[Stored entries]
BEGIN
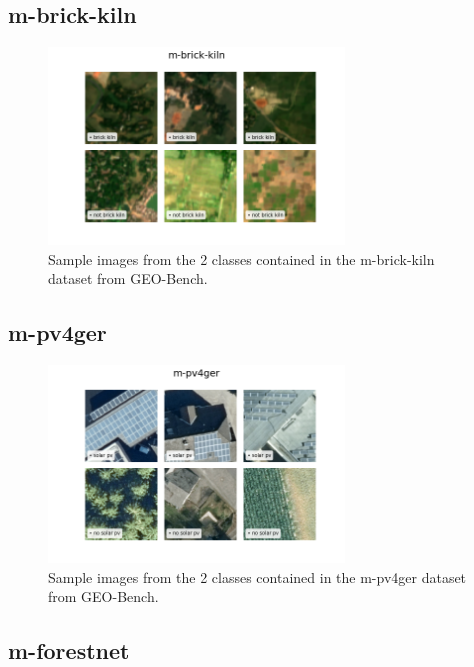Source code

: \documentclass[a4paper, oneside, english]{sapthesis}
\begin{document}
\subsection{m-brick-kiln}


\begin{figure}[h]
    \centering
    \includegraphics[width=0.7\textwidth]{img/m-brick-kiln_image_grid.png}
    \caption{Sample images from the 2 classes contained in the m-brick-kiln dataset from GEO-Bench.}
    \label{fig:brickgrid}
\end{figure}


\subsection{m-pv4ger}

\begin{figure}[h]
    \centering
    \includegraphics[width=0.7\textwidth]{img/m-pv4ger_image_grid.png}
    \caption{Sample images from the 2 classes contained in the m-pv4ger dataset from GEO-Bench.}
    \label{fig:solargrid}
\end{figure}


\subsection{m-forestnet}
\end{document}
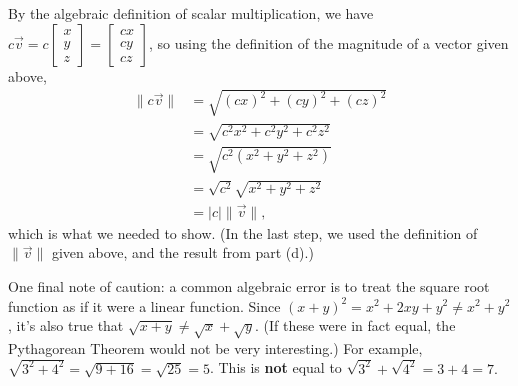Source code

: \documentclass[12pt]{article}
\newcommand{\abs}[1]{\lvert #1\rvert}
\newcommand{\len}[1]{\lVert #1\rVert}
\newcommand{\bbm}{\begin{bmatrix}}
\newcommand{\ebm}{\end{bmatrix}}
\begin{document}
\begin{enumerate}
\begin{enumerate}
By the algebraic definition of scalar multiplication, we have $c\vec{v} = c\bbm x\\y\\z\ebm = \bbm cx\\cy\\cz\ebm$, so using the definition of the magnitude of a vector given above,
\begin{align*}
 \len{c\vec{v}} & = \sqrt{(cx)^2+(cy)^2+(cz)^2}\\
& = \sqrt{c^2x^2+c^2y^2+c^2z^2}\\
& = \sqrt{c^2(x^2+y^2+z^2)}\\
& = \sqrt{c^2}\sqrt{x^2+y^2+z^2}\\
& = \abs{c}\len{\vec{v}},
\end{align*}
which is what we needed to show. (In the last step, we used the definition of $\len{\vec{v}}$ given above, and the result from part (d).)

\medskip

One final note of caution: a common algebraic error is to treat the square root function as if it were a linear function. Since $(x+y)^2 = x^2+2xy+y^2 \neq x^2+y^2$, it's also true that $\sqrt{x+y}\neq \sqrt{x}+\sqrt{y}$. (If these were in fact equal, the Pythagorean Theorem would not be very interesting.) For example, $\sqrt{3^2+4^2} = \sqrt{9+16} = \sqrt{25}=5$. This is {\bf not} equal to $\sqrt{3^2}+\sqrt{4^2} = 3+4=7.$
\end{enumerate}

 \end{enumerate}
\end{document}
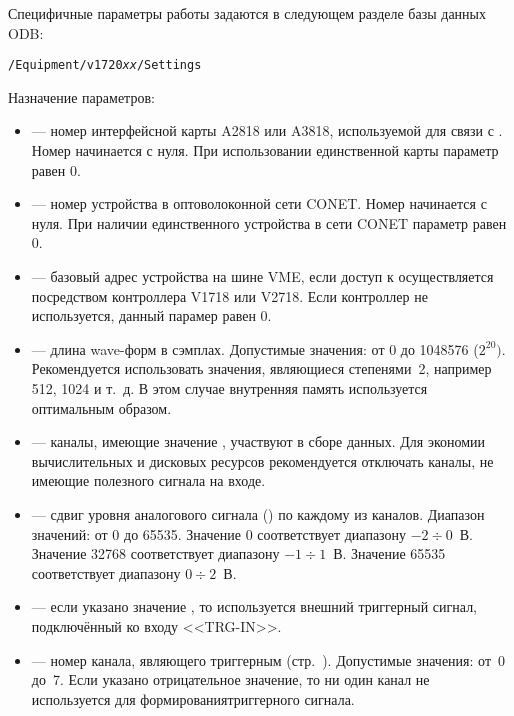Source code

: Специфичные параметры работы \DEVICE{} задаются в следующем разделе базы данных ODB:

\medskip

{\tt /Equipment/v1720{\it xx}/Settings}

\medskip

Назначение параметров:

\begin{itemize}

\item {} --- номер интерфейсной карты A2818 или A3818, используемой для связи с \DEVICE{}. Номер начинается с нуля. При использовании единственной карты параметр равен 0.

\item {} --- номер устройства в оптоволоконной сети CONET. Номер начинается с нуля. При наличии единственного устройства в сети CONET параметр равен 0.

\item {} --- базовый адрес устройства на шине VME, если доступ к \DEVICE{} осуществляется посредством контроллера V1718 или V2718. Если контроллер не используется, данный парамер равен 0.

\item {} --- длина wave-форм в сэмплах. Допустимые значения: от 0 до 1048576 ($2^{20})$. Рекомендуется использовать значения, являющиеся степенями~2, например 512, 1024 и т.~д. В этом случае внутренняя память \DEVICE{} используется оптимальным образом.

\item {} --- каналы, имеющие значение , участвуют в сборе данных. Для экономии вычислительных и дисковых ресурсов рекомендуется отключать каналы, не имеющие полезного сигнала на входе.

\item {} --- сдвиг уровня аналогового сигнала () \cite{CaenUM3051AIS} по каждому из каналов. Диапазон значений: от 0 до 65535. Значение 0 соответствует диапазону $-2 \div 0$~В. Значение 32768 соответствует диапазону $-1 \div 1$~В. Значение 65535 соответствует диапазону $0 \div 2$~В. 

\item {} --- если указано значение , то используется внешний триггерный сигнал, подключённый ко входу <<TRG-IN>>.

\item {} --- номер канала, являющего триггерным (стр.~\pageref{sec_basic}). Допустимые значения: от~0 до~7. Если указано отрицательное значение, то ни один канал не используется для формированиятриггерного сигнала.


\end{itemize}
END
Repeat exactly, please: transcribe each entry and leave out the pictures.

Task output
Source code

: \documentclass[a4paper, oneside, english]{sapthesis}
\begin{document}
\subsection{m-brick-kiln}


\begin{figure}[h]
    \centering
    \includegraphics[width=0.7\textwidth]{img/m-brick-kiln_image_grid.png}
    \caption{Sample images from the 2 classes contained in the m-brick-kiln dataset from GEO-Bench.}
    \label{fig:brickgrid}
\end{figure}


\subsection{m-pv4ger}

\begin{figure}[h]
    \centering
    \includegraphics[width=0.7\textwidth]{img/m-pv4ger_image_grid.png}
    \caption{Sample images from the 2 classes contained in the m-pv4ger dataset from GEO-Bench.}
    \label{fig:solargrid}
\end{figure}


\subsection{m-forestnet}
\end{document}
Source code

: \documentclass[12pt]{article}
\newcommand{\abs}[1]{\lvert #1\rvert}
\newcommand{\len}[1]{\lVert #1\rVert}
\newcommand{\bbm}{\begin{bmatrix}}
\newcommand{\ebm}{\end{bmatrix}}
\begin{document}
\begin{enumerate}
\begin{enumerate}
By the algebraic definition of scalar multiplication, we have $c\vec{v} = c\bbm x\\y\\z\ebm = \bbm cx\\cy\\cz\ebm$, so using the definition of the magnitude of a vector given above,
\begin{align*}
 \len{c\vec{v}} & = \sqrt{(cx)^2+(cy)^2+(cz)^2}\\
& = \sqrt{c^2x^2+c^2y^2+c^2z^2}\\
& = \sqrt{c^2(x^2+y^2+z^2)}\\
& = \sqrt{c^2}\sqrt{x^2+y^2+z^2}\\
& = \abs{c}\len{\vec{v}},
\end{align*}
which is what we needed to show. (In the last step, we used the definition of $\len{\vec{v}}$ given above, and the result from part (d).)

\medskip

One final note of caution: a common algebraic error is to treat the square root function as if it were a linear function. Since $(x+y)^2 = x^2+2xy+y^2 \neq x^2+y^2$, it's also true that $\sqrt{x+y}\neq \sqrt{x}+\sqrt{y}$. (If these were in fact equal, the Pythagorean Theorem would not be very interesting.) For example, $\sqrt{3^2+4^2} = \sqrt{9+16} = \sqrt{25}=5$. This is {\bf not} equal to $\sqrt{3^2}+\sqrt{4^2} = 3+4=7.$
\end{enumerate}

 \end{enumerate}
\end{document}
Source code

: Специфичные параметры работы \DEVICE{} задаются в следующем разделе базы данных ODB:

\medskip

{\tt /Equipment/v1720{\it xx}/Settings}

\medskip

Назначение параметров:

\begin{itemize}

\item {} --- номер интерфейсной карты A2818 или A3818, используемой для связи с \DEVICE{}. Номер начинается с нуля. При использовании единственной карты параметр равен 0.

\item {} --- номер устройства в оптоволоконной сети CONET. Номер начинается с нуля. При наличии единственного устройства в сети CONET параметр равен 0.

\item {} --- базовый адрес устройства на шине VME, если доступ к \DEVICE{} осуществляется посредством контроллера V1718 или V2718. Если контроллер не используется, данный парамер равен 0.

\item {} --- длина wave-форм в сэмплах. Допустимые значения: от 0 до 1048576 ($2^{20})$. Рекомендуется использовать значения, являющиеся степенями~2, например 512, 1024 и т.~д. В этом случае внутренняя память \DEVICE{} используется оптимальным образом.

\item {} --- каналы, имеющие значение , участвуют в сборе данных. Для экономии вычислительных и дисковых ресурсов рекомендуется отключать каналы, не имеющие полезного сигнала на входе.

\item {} --- сдвиг уровня аналогового сигнала () \cite{CaenUM3051AIS} по каждому из каналов. Диапазон значений: от 0 до 65535. Значение 0 соответствует диапазону $-2 \div 0$~В. Значение 32768 соответствует диапазону $-1 \div 1$~В. Значение 65535 соответствует диапазону $0 \div 2$~В. 

\item {} --- если указано значение , то используется внешний триггерный сигнал, подключённый ко входу <<TRG-IN>>.

\item {} --- номер канала, являющего триггерным (стр.~\pageref{sec_basic}). Допустимые значения: от~0 до~7. Если указано отрицательное значение, то ни один канал не используется для формированиятриггерного сигнала.


\end{itemize}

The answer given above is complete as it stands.